DIRECTIONS: Output every entry exactly, without any pictures.

------ EXTRACTED INFORMATION ------

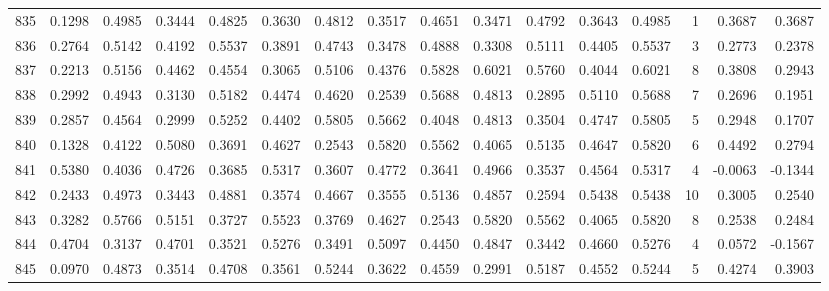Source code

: \begin{tabular}{lrrrrrrrrrrrrrrr}
835 &      0.1298 &  0.4985 &  0.3444 &  0.4825 &  0.3630 &  0.4812 &  0.3517 &  0.4651 &  0.3471 &  0.4792 &   0.3643 &     0.4985 &      1 &                    0.3687 &                     0.3687 \\
836 &      0.2764 &  0.5142 &  0.4192 &  0.5537 &  0.3891 &  0.4743 &  0.3478 &  0.4888 &  0.3308 &  0.5111 &   0.4405 &     0.5537 &      3 &                    0.2773 &                     0.2378 \\
837 &      0.2213 &  0.5156 &  0.4462 &  0.4554 &  0.3065 &  0.5106 &  0.4376 &  0.5828 &  0.6021 &  0.5760 &   0.4044 &     0.6021 &      8 &                    0.3808 &                     0.2943 \\
838 &      0.2992 &  0.4943 &  0.3130 &  0.5182 &  0.4474 &  0.4620 &  0.2539 &  0.5688 &  0.4813 &  0.2895 &   0.5110 &     0.5688 &      7 &                    0.2696 &                     0.1951 \\
839 &      0.2857 &  0.4564 &  0.2999 &  0.5252 &  0.4402 &  0.5805 &  0.5662 &  0.4048 &  0.4813 &  0.3504 &   0.4747 &     0.5805 &      5 &                    0.2948 &                     0.1707 \\
840 &      0.1328 &  0.4122 &  0.5080 &  0.3691 &  0.4627 &  0.2543 &  0.5820 &  0.5562 &  0.4065 &  0.5135 &   0.4647 &     0.5820 &      6 &                    0.4492 &                     0.2794 \\
841 &      0.5380 &  0.4036 &  0.4726 &  0.3685 &  0.5317 &  0.3607 &  0.4772 &  0.3641 &  0.4966 &  0.3537 &   0.4564 &     0.5317 &      4 &                   -0.0063 &                    -0.1344 \\
842 &      0.2433 &  0.4973 &  0.3443 &  0.4881 &  0.3574 &  0.4667 &  0.3555 &  0.5136 &  0.4857 &  0.2594 &   0.5438 &     0.5438 &     10 &                    0.3005 &                     0.2540 \\
843 &      0.3282 &  0.5766 &  0.5151 &  0.3727 &  0.5523 &  0.3769 &  0.4627 &  0.2543 &  0.5820 &  0.5562 &   0.4065 &     0.5820 &      8 &                    0.2538 &                     0.2484 \\
844 &      0.4704 &  0.3137 &  0.4701 &  0.3521 &  0.5276 &  0.3491 &  0.5097 &  0.4450 &  0.4847 &  0.3442 &   0.4660 &     0.5276 &      4 &                    0.0572 &                    -0.1567 \\
845 &      0.0970 &  0.4873 &  0.3514 &  0.4708 &  0.3561 &  0.5244 &  0.3622 &  0.4559 &  0.2991 &  0.5187 &   0.4552 &     0.5244 &      5 &                    0.4274 &                     0.3903 \\

\end{tabular}
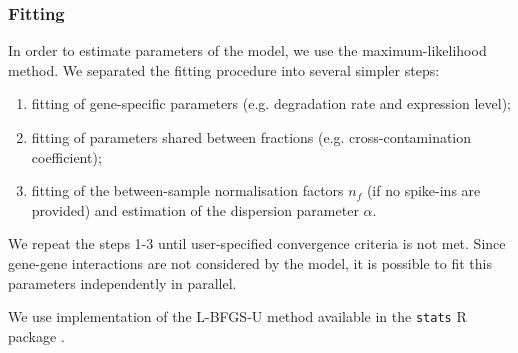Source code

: \subsubsection{Fitting}
In order to estimate parameters of the model, we use the maximum-likelihood method.
We separated the fitting procedure into several simpler steps:
\begin{enumerate}
 \item fitting of gene-specific parameters (e.g. degradation rate and expression level);
 \item fitting of parameters shared between fractions (e.g. cross-contamination coefficient); 
 \item fitting of the between-sample normalisation factors $n_f$
 (if no spike-ins are provided) and estimation of the dispersion parameter $\alpha$.
\end{enumerate}
We repeat the steps 1-3 until
user-specified convergence criteria is not met.
 Since gene-gene interactions are not considered by the model, it is possible to 
 fit this parameters independently in parallel. 

We use implementation of the {L-BFGS-U} method \citep{byrd1995limited}
available in the \verb|stats| R package \citep{rlang}.

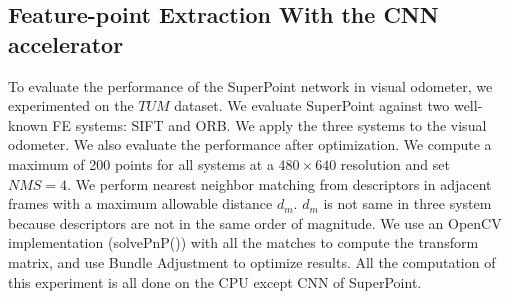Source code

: 



\subsection{ Feature-point Extraction With the CNN accelerator }

To evaluate the performance of the SuperPoint network in visual odometer, we experimented on the $TUM$ dataset. We evaluate SuperPoint against two well-known FE systems: SIFT\cite{Lowe-478} and ORB\cite{RubleeRabaud-479}. We apply the three systems to the visual odometer. We also evaluate the performance after optimization. We compute a maximum of 200 points for all systems at a $480\times640$ resolution and set $NMS=4$. We perform nearest neighbor matching from descriptors in adjacent frames with a maximum allowable distance $d_m$. $d_m$ is not same in three system because descriptors are not in the same order of magnitude. We use an OpenCV implementation (solvePnP()) with all the matches to compute the transform matrix, and use Bundle Adjustment to optimize results. All the computation of this experiment is all done on the CPU except CNN of SuperPoint.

------

SOLUTION TO THE EXERCISE:
Source code

: \begin{tabular}{lrrrrrrrrrrrrrrr}
835 &      0.1298 &  0.4985 &  0.3444 &  0.4825 &  0.3630 &  0.4812 &  0.3517 &  0.4651 &  0.3471 &  0.4792 &   0.3643 &     0.4985 &      1 &                    0.3687 &                     0.3687 \\
836 &      0.2764 &  0.5142 &  0.4192 &  0.5537 &  0.3891 &  0.4743 &  0.3478 &  0.4888 &  0.3308 &  0.5111 &   0.4405 &     0.5537 &      3 &                    0.2773 &                     0.2378 \\
837 &      0.2213 &  0.5156 &  0.4462 &  0.4554 &  0.3065 &  0.5106 &  0.4376 &  0.5828 &  0.6021 &  0.5760 &   0.4044 &     0.6021 &      8 &                    0.3808 &                     0.2943 \\
838 &      0.2992 &  0.4943 &  0.3130 &  0.5182 &  0.4474 &  0.4620 &  0.2539 &  0.5688 &  0.4813 &  0.2895 &   0.5110 &     0.5688 &      7 &                    0.2696 &                     0.1951 \\
839 &      0.2857 &  0.4564 &  0.2999 &  0.5252 &  0.4402 &  0.5805 &  0.5662 &  0.4048 &  0.4813 &  0.3504 &   0.4747 &     0.5805 &      5 &                    0.2948 &                     0.1707 \\
840 &      0.1328 &  0.4122 &  0.5080 &  0.3691 &  0.4627 &  0.2543 &  0.5820 &  0.5562 &  0.4065 &  0.5135 &   0.4647 &     0.5820 &      6 &                    0.4492 &                     0.2794 \\
841 &      0.5380 &  0.4036 &  0.4726 &  0.3685 &  0.5317 &  0.3607 &  0.4772 &  0.3641 &  0.4966 &  0.3537 &   0.4564 &     0.5317 &      4 &                   -0.0063 &                    -0.1344 \\
842 &      0.2433 &  0.4973 &  0.3443 &  0.4881 &  0.3574 &  0.4667 &  0.3555 &  0.5136 &  0.4857 &  0.2594 &   0.5438 &     0.5438 &     10 &                    0.3005 &                     0.2540 \\
843 &      0.3282 &  0.5766 &  0.5151 &  0.3727 &  0.5523 &  0.3769 &  0.4627 &  0.2543 &  0.5820 &  0.5562 &   0.4065 &     0.5820 &      8 &                    0.2538 &                     0.2484 \\
844 &      0.4704 &  0.3137 &  0.4701 &  0.3521 &  0.5276 &  0.3491 &  0.5097 &  0.4450 &  0.4847 &  0.3442 &   0.4660 &     0.5276 &      4 &                    0.0572 &                    -0.1567 \\
845 &      0.0970 &  0.4873 &  0.3514 &  0.4708 &  0.3561 &  0.5244 &  0.3622 &  0.4559 &  0.2991 &  0.5187 &   0.4552 &     0.5244 &      5 &                    0.4274 &                     0.3903 \\

\end{tabular}
Source code

: \subsubsection{Fitting}
In order to estimate parameters of the model, we use the maximum-likelihood method.
We separated the fitting procedure into several simpler steps:
\begin{enumerate}
 \item fitting of gene-specific parameters (e.g. degradation rate and expression level);
 \item fitting of parameters shared between fractions (e.g. cross-contamination coefficient); 
 \item fitting of the between-sample normalisation factors $n_f$
 (if no spike-ins are provided) and estimation of the dispersion parameter $\alpha$.
\end{enumerate}
We repeat the steps 1-3 until
user-specified convergence criteria is not met.
 Since gene-gene interactions are not considered by the model, it is possible to 
 fit this parameters independently in parallel. 

We use implementation of the {L-BFGS-U} method \citep{byrd1995limited}
available in the \verb|stats| R package \citep{rlang}.

Source code

: 



\subsection{ Feature-point Extraction With the CNN accelerator }

To evaluate the performance of the SuperPoint network in visual odometer, we experimented on the $TUM$ dataset. We evaluate SuperPoint against two well-known FE systems: SIFT\cite{Lowe-478} and ORB\cite{RubleeRabaud-479}. We apply the three systems to the visual odometer. We also evaluate the performance after optimization. We compute a maximum of 200 points for all systems at a $480\times640$ resolution and set $NMS=4$. We perform nearest neighbor matching from descriptors in adjacent frames with a maximum allowable distance $d_m$. $d_m$ is not same in three system because descriptors are not in the same order of magnitude. We use an OpenCV implementation (solvePnP()) with all the matches to compute the transform matrix, and use Bundle Adjustment to optimize results. All the computation of this experiment is all done on the CPU except CNN of SuperPoint.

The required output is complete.